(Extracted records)

—————

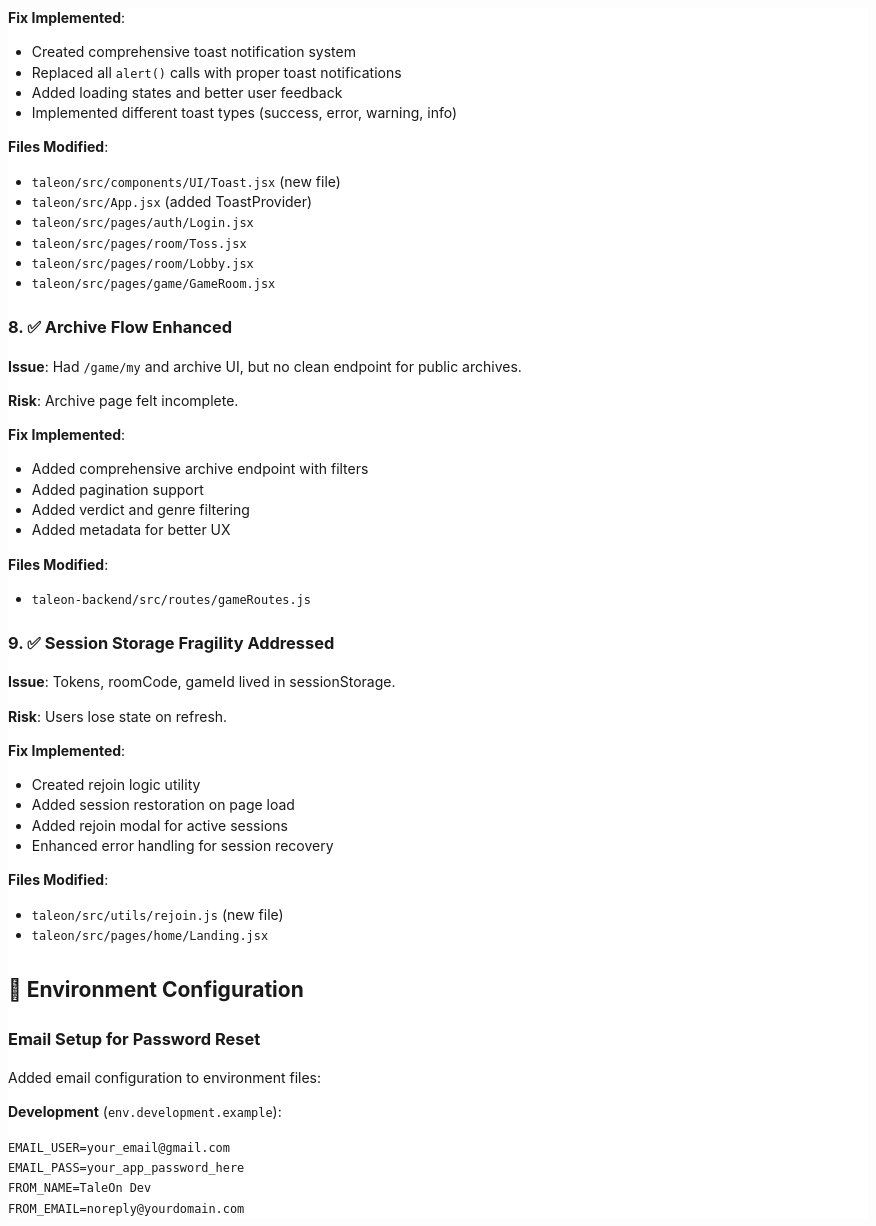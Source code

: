 **Fix Implemented**:
- Created comprehensive toast notification system
- Replaced all `alert()` calls with proper toast notifications
- Added loading states and better user feedback
- Implemented different toast types (success, error, warning, info)

**Files Modified**:
- `taleon/src/components/UI/Toast.jsx` (new file)
- `taleon/src/App.jsx` (added ToastProvider)
- `taleon/src/pages/auth/Login.jsx`
- `taleon/src/pages/room/Toss.jsx`
- `taleon/src/pages/room/Lobby.jsx`
- `taleon/src/pages/game/GameRoom.jsx`

### 8. ✅ Archive Flow Enhanced
**Issue**: Had `/game/my` and archive UI, but no clean endpoint for public archives.

**Risk**: Archive page felt incomplete.

**Fix Implemented**:
- Added comprehensive archive endpoint with filters
- Added pagination support
- Added verdict and genre filtering
- Added metadata for better UX

**Files Modified**:
- `taleon-backend/src/routes/gameRoutes.js`

### 9. ✅ Session Storage Fragility Addressed
**Issue**: Tokens, roomCode, gameId lived in sessionStorage.

**Risk**: Users lose state on refresh.

**Fix Implemented**:
- Created rejoin logic utility
- Added session restoration on page load
- Added rejoin modal for active sessions
- Enhanced error handling for session recovery

**Files Modified**:
- `taleon/src/utils/rejoin.js` (new file)
- `taleon/src/pages/home/Landing.jsx`

## 🔧 Environment Configuration

### Email Setup for Password Reset
Added email configuration to environment files:

**Development** (`env.development.example`):
```
EMAIL_USER=your_email@gmail.com
EMAIL_PASS=your_app_password_here
FROM_NAME=TaleOn Dev
FROM_EMAIL=noreply@yourdomain.com
```
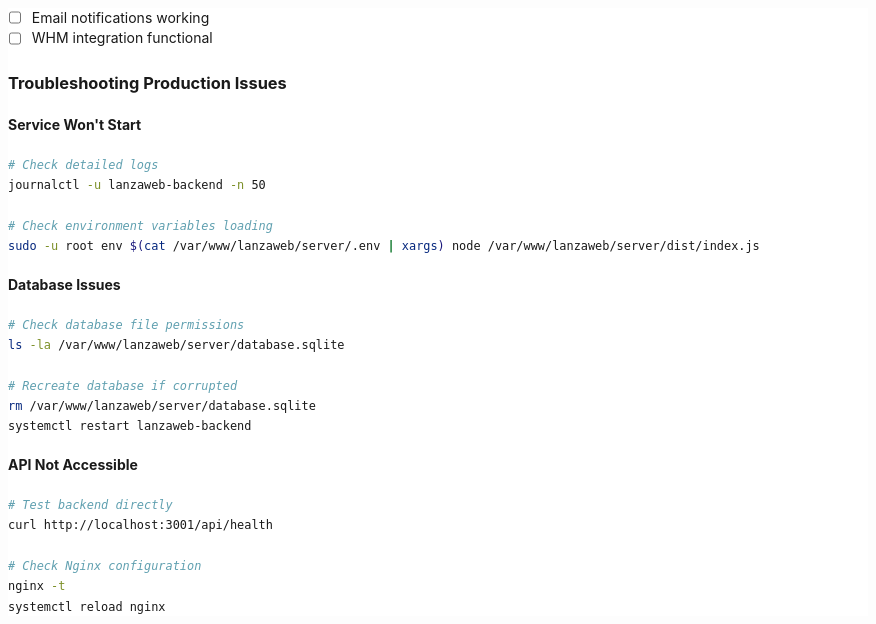 - [ ] Email notifications working
- [ ] WHM integration functional

### Troubleshooting Production Issues

#### Service Won't Start
```bash
# Check detailed logs
journalctl -u lanzaweb-backend -n 50

# Check environment variables loading
sudo -u root env $(cat /var/www/lanzaweb/server/.env | xargs) node /var/www/lanzaweb/server/dist/index.js
```

#### Database Issues
```bash
# Check database file permissions
ls -la /var/www/lanzaweb/server/database.sqlite

# Recreate database if corrupted
rm /var/www/lanzaweb/server/database.sqlite
systemctl restart lanzaweb-backend
```

#### API Not Accessible
```bash
# Test backend directly
curl http://localhost:3001/api/health

# Check Nginx configuration
nginx -t
systemctl reload nginx
```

—————

None of the pictures should appear, though every line of the data above must be reproduced exactly.

Source code

: **Fix Implemented**:
- Created comprehensive toast notification system
- Replaced all `alert()` calls with proper toast notifications
- Added loading states and better user feedback
- Implemented different toast types (success, error, warning, info)

**Files Modified**:
- `taleon/src/components/UI/Toast.jsx` (new file)
- `taleon/src/App.jsx` (added ToastProvider)
- `taleon/src/pages/auth/Login.jsx`
- `taleon/src/pages/room/Toss.jsx`
- `taleon/src/pages/room/Lobby.jsx`
- `taleon/src/pages/game/GameRoom.jsx`

### 8. ✅ Archive Flow Enhanced
**Issue**: Had `/game/my` and archive UI, but no clean endpoint for public archives.

**Risk**: Archive page felt incomplete.

**Fix Implemented**:
- Added comprehensive archive endpoint with filters
- Added pagination support
- Added verdict and genre filtering
- Added metadata for better UX

**Files Modified**:
- `taleon-backend/src/routes/gameRoutes.js`

### 9. ✅ Session Storage Fragility Addressed
**Issue**: Tokens, roomCode, gameId lived in sessionStorage.

**Risk**: Users lose state on refresh.

**Fix Implemented**:
- Created rejoin logic utility
- Added session restoration on page load
- Added rejoin modal for active sessions
- Enhanced error handling for session recovery

**Files Modified**:
- `taleon/src/utils/rejoin.js` (new file)
- `taleon/src/pages/home/Landing.jsx`

## 🔧 Environment Configuration

### Email Setup for Password Reset
Added email configuration to environment files:

**Development** (`env.development.example`):
```
EMAIL_USER=your_email@gmail.com
EMAIL_PASS=your_app_password_here
FROM_NAME=TaleOn Dev
FROM_EMAIL=noreply@yourdomain.com
```
 - [ ] Email notifications working
- [ ] WHM integration functional

### Troubleshooting Production Issues

#### Service Won't Start
```bash
# Check detailed logs
journalctl -u lanzaweb-backend -n 50

# Check environment variables loading
sudo -u root env $(cat /var/www/lanzaweb/server/.env | xargs) node /var/www/lanzaweb/server/dist/index.js
```

#### Database Issues
```bash
# Check database file permissions
ls -la /var/www/lanzaweb/server/database.sqlite

# Recreate database if corrupted
rm /var/www/lanzaweb/server/database.sqlite
systemctl restart lanzaweb-backend
```

#### API Not Accessible
```bash
# Test backend directly
curl http://localhost:3001/api/health

# Check Nginx configuration
nginx -t
systemctl reload nginx
```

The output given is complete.